CALIFORNIA FIRE FOUNDATION
Long-Term Fire Relief Grants Awarded as “California Rises”
California Fire Foundation Distributes Millions in Funds from Governor’s Inaugural Concert
The long and hard work of rebuilding fire-shattered communities got an important assist this month as California continues to rise from the ashes.
The California Fire Foundation issued nearly $3 million in grants to community organizations working on the ground to help rebuild and renew communities scarred by the 2017 and 2018 California wildfires. The grants, generally ranging from $200,000 to $250,000, were funded by proceeds from “California Rises”, the January 6th benefit concert held to mark the inauguration of Gov. Gavin Newsom.
Featuring musical acts such as Common and Pitbull, “California Rises” was conceived by then Gov.-elect Newsom as a substitute for a more traditional inaugural gala. Through sponsorships, ticket sales and merchandise, the event netted more than $4.5 million for long-term wildfire recovery in areas hit hard by the Camp, Carr, Hill, and Woolsey Fires of 2018 as well as the North Bay Firestorm and Thomas Fire of 2017 and the Erskine Fire from 2016.
The grant allocations announced in August represent the first phase of grant distribution by the California Fire Foundation, a 501(c)(3) non-profit organization founded by California Professional Firefighters, which was the fiduciary sponsor of the concert.
“As firefighters, it’s our mission to protect the lives and property of the communities we serve, but we are also part of these same communities,” said Brian K. Rice, chair of the California Fire Foundation. “We appreciate the trust the governor showed in our Foundation to do right by the communities hit hardest by the effects of these catastrophic fires.”
The first phase of grants support community foundations and other groups who have been working since the events of 2017 and 2018 to help their respective communities heal and come out on the other side.
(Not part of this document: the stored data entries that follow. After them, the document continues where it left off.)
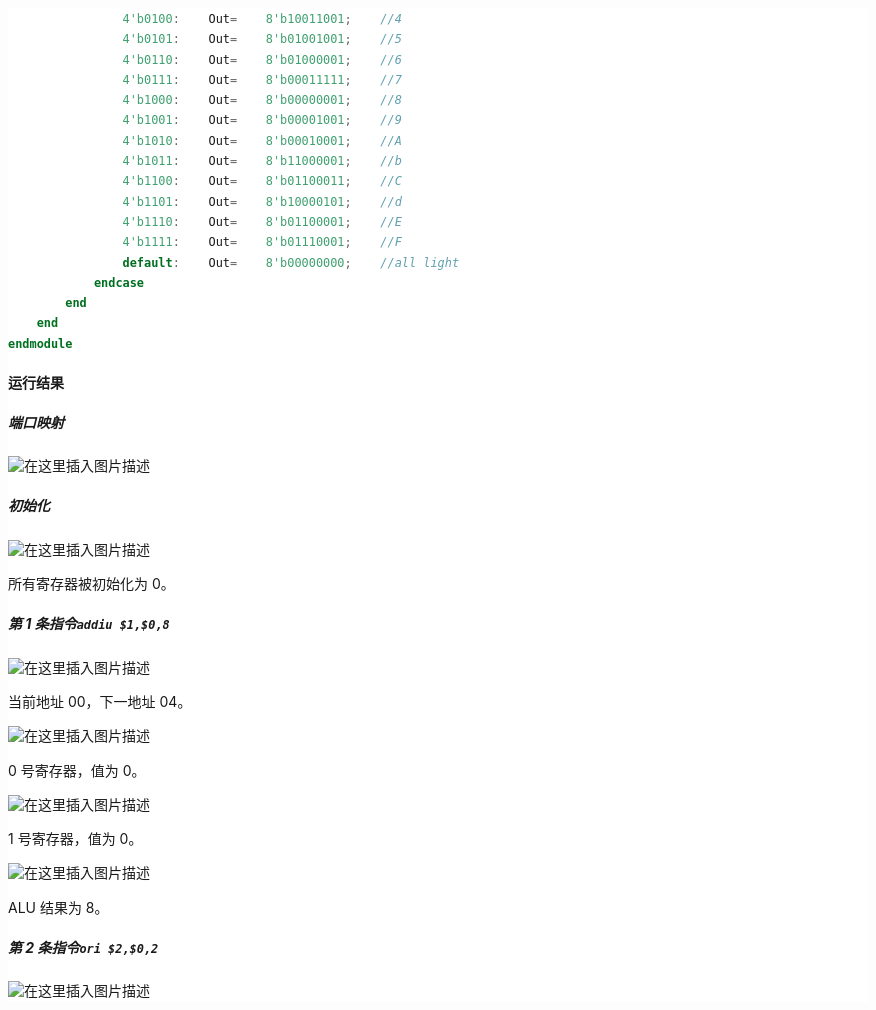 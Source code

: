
 ```verilog
				4'b0100:	Out=	8'b10011001;	//4
				4'b0101:	Out=	8'b01001001;	//5
				4'b0110:	Out=	8'b01000001;	//6
				4'b0111:	Out=	8'b00011111;	//7
				4'b1000:	Out=	8'b00000001;	//8
				4'b1001:	Out=	8'b00001001;	//9
				4'b1010:	Out=	8'b00010001;	//A
				4'b1011:	Out=	8'b11000001;	//b
				4'b1100:	Out=	8'b01100011;	//C
				4'b1101:	Out=	8'b10000101;	//d
				4'b1110:	Out=	8'b01100001;	//E
				4'b1111:	Out=	8'b01110001;	//F
				default:	Out=	8'b00000000;	//all light
			endcase
		end
	end
endmodule
```

#### 运行结果

##### 端口映射

![在这里插入图片描述](https://img-blog.csdnimg.cn/20181221021436787.png)

##### 初始化

![在这里插入图片描述](https://img-blog.csdnimg.cn/20181123000309833.png)

所有寄存器被初始化为 0。

##### 第 1 条指令`addiu $1,$0,8`

![在这里插入图片描述](https://img-blog.csdnimg.cn/20181123011128236.png)

当前地址 00，下一地址 04。

![在这里插入图片描述](https://img-blog.csdnimg.cn/20181123000510362.png)

0 号寄存器，值为 0。

![在这里插入图片描述](https://img-blog.csdnimg.cn/20181123000547592.png)

1 号寄存器，值为 0。

![在这里插入图片描述](https://img-blog.csdnimg.cn/20181123000603914.png)

ALU 结果为 8。

##### 第 2 条指令`ori $2,$0,2`

![在这里插入图片描述](https://img-blog.csdnimg.cn/20181123000721103.png)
Many have focused particular attention on those still struggling to rebuild their lives and recover from the devastation.
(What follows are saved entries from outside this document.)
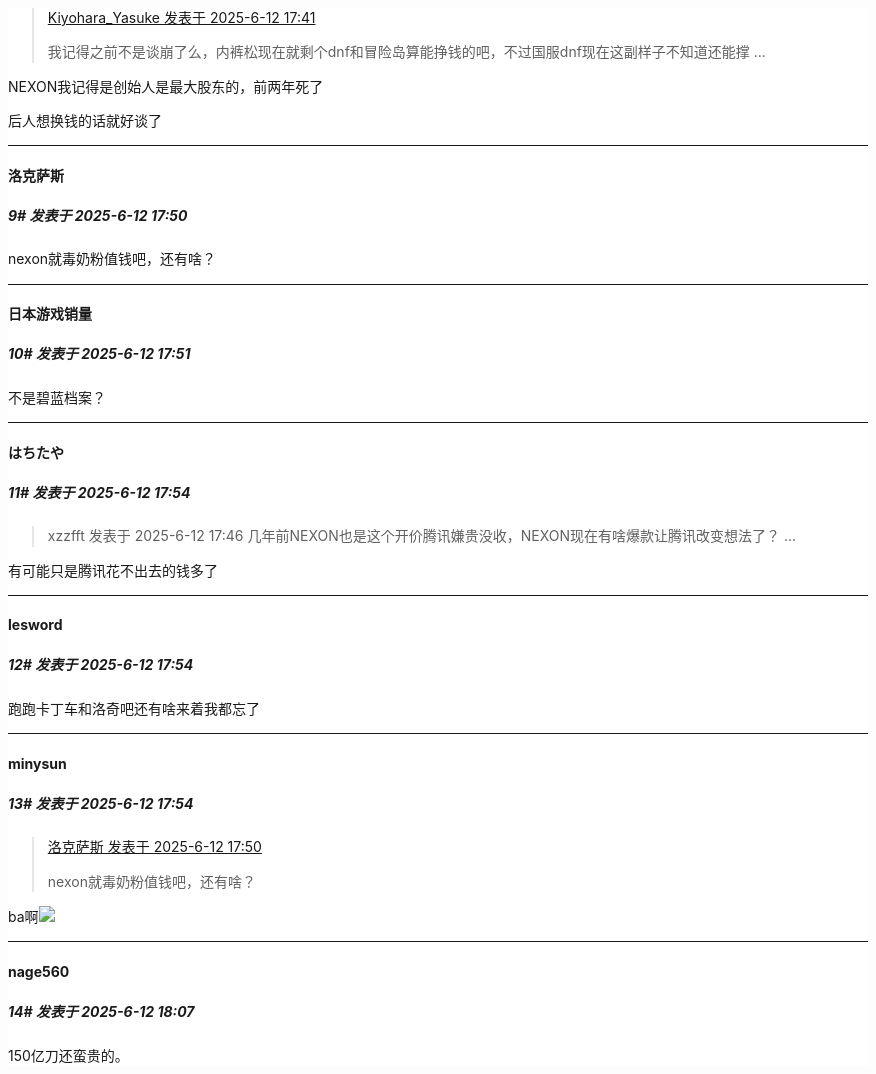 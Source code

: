 <blockquote><a href="httphttps://stage1st.com/2b/forum.php?mod=redirect&amp;goto=findpost&amp;pid=67926593&amp;ptid=2253658" target="_blank">Kiyohara_Yasuke 发表于 2025-6-12 17:41</a>

我记得之前不是谈崩了么，内裤松现在就剩个dnf和冒险岛算能挣钱的吧，不过国服dnf现在这副样子不知道还能撑 ...</blockquote>
NEXON我记得是创始人是最大股东的，前两年死了

后人想换钱的话就好谈了

*****

####  洛克萨斯  
##### 9#       发表于 2025-6-12 17:50

nexon就毒奶粉值钱吧，还有啥？

*****

####  日本游戏销量  
##### 10#       发表于 2025-6-12 17:51

不是碧蓝档案？

*****

####  はちたや  
##### 11#       发表于 2025-6-12 17:54

<blockquote>xzzfft 发表于 2025-6-12 17:46
几年前NEXON也是这个开价腾讯嫌贵没收，NEXON现在有啥爆款让腾讯改变想法了？ ...</blockquote>
有可能只是腾讯花不出去的钱多了

*****

####  lesword  
##### 12#       发表于 2025-6-12 17:54

跑跑卡丁车和洛奇吧还有啥来着我都忘了

*****

####  minysun  
##### 13#       发表于 2025-6-12 17:54

<blockquote><a href="httphttps://stage1st.com/2b/forum.php?mod=redirect&amp;goto=findpost&amp;pid=67926656&amp;ptid=2253658" target="_blank">洛克萨斯 发表于 2025-6-12 17:50</a>

nexon就毒奶粉值钱吧，还有啥？</blockquote>
ba啊<img src="https://static.stage1st.com/image/smiley/face2017/047.png" referrerpolicy="no-referrer"> 

*****

####  nage560  
##### 14#       发表于 2025-6-12 18:07

150亿刀还蛮贵的。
The recipient organizations were strictly vetted by the California Fire Foundation to ensure they were working directly on long-term relief. The North Valley Community Foundation was the largest recipient, receiving $250,000 to support direct relief to victims of the Camp Fire, as well as serving as a conduit for four separate $250,000 grants directed to individual initiatives supporting health care, rebuilding and communication, as well as mental and emotional support in Butte County schools. Other recipients include:
Direct Relief, a statewide aid organization providing long-term health care support and emergency assistance for victims of all of the fires;
North Coast Opportunities’ “Coming Home” project, working to help Tubbs Fire victims return home;
The California Community Foundation, which supports vulnerable communities hit hard by the Hill, Thomas and Woolsey Fires in Southern California;
The Ventura County Community Foundation, providing housing and mental health support for surviving families;
Shasta Regional Community Foundation, for gap and reconstruction funding via NorCal CRT after the Carr Fire;
The Community Foundation of Mendocino County, to rebuild fire prevention and community resilience
The Kern Valley Long Term Recovery Group, continuing to work on behalf of victims of the massive 2016 Erskine Fire.
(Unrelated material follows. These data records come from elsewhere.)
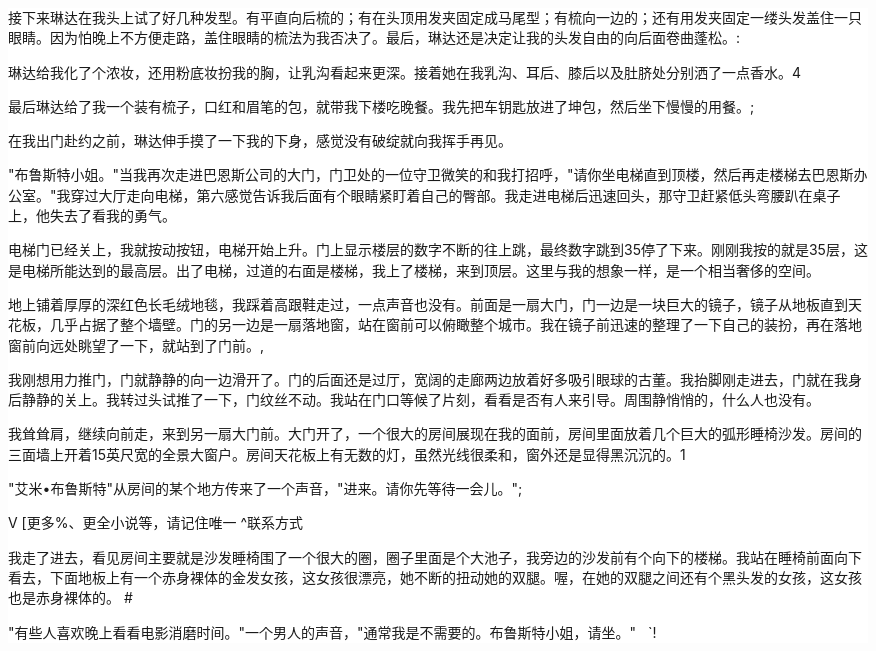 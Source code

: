 接下来琳达在我头上试了好几种发型。有平直向后梳的；有在头顶用发夹固定成马尾型；有梳向一边的；还有用发夹固定一缕头发盖住一只眼睛。因为怕晚上不方便走路，盖住眼睛的梳法为我否决了。最后，琳达还是决定让我的头发自由的向后面卷曲蓬松。:





琳达给我化了个浓妆，还用粉底妆扮我的胸，让乳沟看起来更深。接着她在我乳沟、耳后、膝后以及肚脐处分别洒了一点香水。4





最后琳达给了我一个装有梳子，口红和眉笔的包，就带我下楼吃晚餐。我先把车钥匙放进了坤包，然后坐下慢慢的用餐。;





在我出门赴约之前，琳达伸手摸了一下我的下身，感觉没有破绽就向我挥手再见。







"布鲁斯特小姐。"当我再次走进巴恩斯公司的大门，门卫处的一位守卫微笑的和我打招呼，"请你坐电梯直到顶楼，然后再走楼梯去巴恩斯办公室。"我穿过大厅走向电梯，第六感觉告诉我后面有个眼睛紧盯着自己的臀部。我走进电梯后迅速回头，那守卫赶紧低头弯腰趴在桌子上，他失去了看我的勇气。







电梯门已经关上，我就按动按钮，电梯开始上升。门上显示楼层的数字不断的往上跳，最终数字跳到35停了下来。刚刚我按的就是35层，这是电梯所能达到的最高层。出了电梯，过道的右面是楼梯，我上了楼梯，来到顶层。这里与我的想象一样，是一个相当奢侈的空间。



地上铺着厚厚的深红色长毛绒地毯，我踩着高跟鞋走过，一点声音也没有。前面是一扇大门，门一边是一块巨大的镜子，镜子从地板直到天花板，几乎占据了整个墙壁。门的另一边是一扇落地窗，站在窗前可以俯瞰整个城市。我在镜子前迅速的整理了一下自己的装扮，再在落地窗前向远处眺望了一下，就站到了门前。,



我刚想用力推门，门就静静的向一边滑开了。门的后面还是过厅，宽阔的走廊两边放着好多吸引眼球的古董。我抬脚刚走进去，门就在我身后静静的关上。我转过头试推了一下，门纹丝不动。我站在门口等候了片刻，看看是否有人来引导。周围静悄悄的，什么人也没有。





我耸耸肩，继续向前走，来到另一扇大门前。大门开了，一个很大的房间展现在我的面前，房间里面放着几个巨大的弧形睡椅沙发。房间的三面墙上开着15英尺宽的全景大窗户。房间天花板上有无数的灯，虽然光线很柔和，窗外还是显得黑沉沉的。1



"艾米•布鲁斯特"从房间的某个地方传来了一个声音，"进来。请你先等待一会儿。";

V [更多%、更全小说等，请记住唯一 ^联系方式





我走了进去，看见房间主要就是沙发睡椅围了一个很大的圈，圈子里面是个大池子，我旁边的沙发前有个向下的楼梯。我站在睡椅前面向下看去，下面地板上有一个赤身裸体的金发女孩，这女孩很漂亮，她不断的扭动她的双腿。喔，在她的双腿之间还有个黑头发的女孩，这女孩也是赤身裸体的。 #





"有些人喜欢晚上看看电影消磨时间。"一个男人的声音，"通常我是不需要的。布鲁斯特小姐，请坐。"   `!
“The size of these grants will make a real difference for organizations working with those who continue to suffer the effects of the fires long after they have gone out,” said Rice. “The Foundation has worked hard to ensure that those on the ground are the ones getting the assistance.”
Remaining funds raised for long term wildfire relief will be disbursed via additional grant opportunities over the coming months.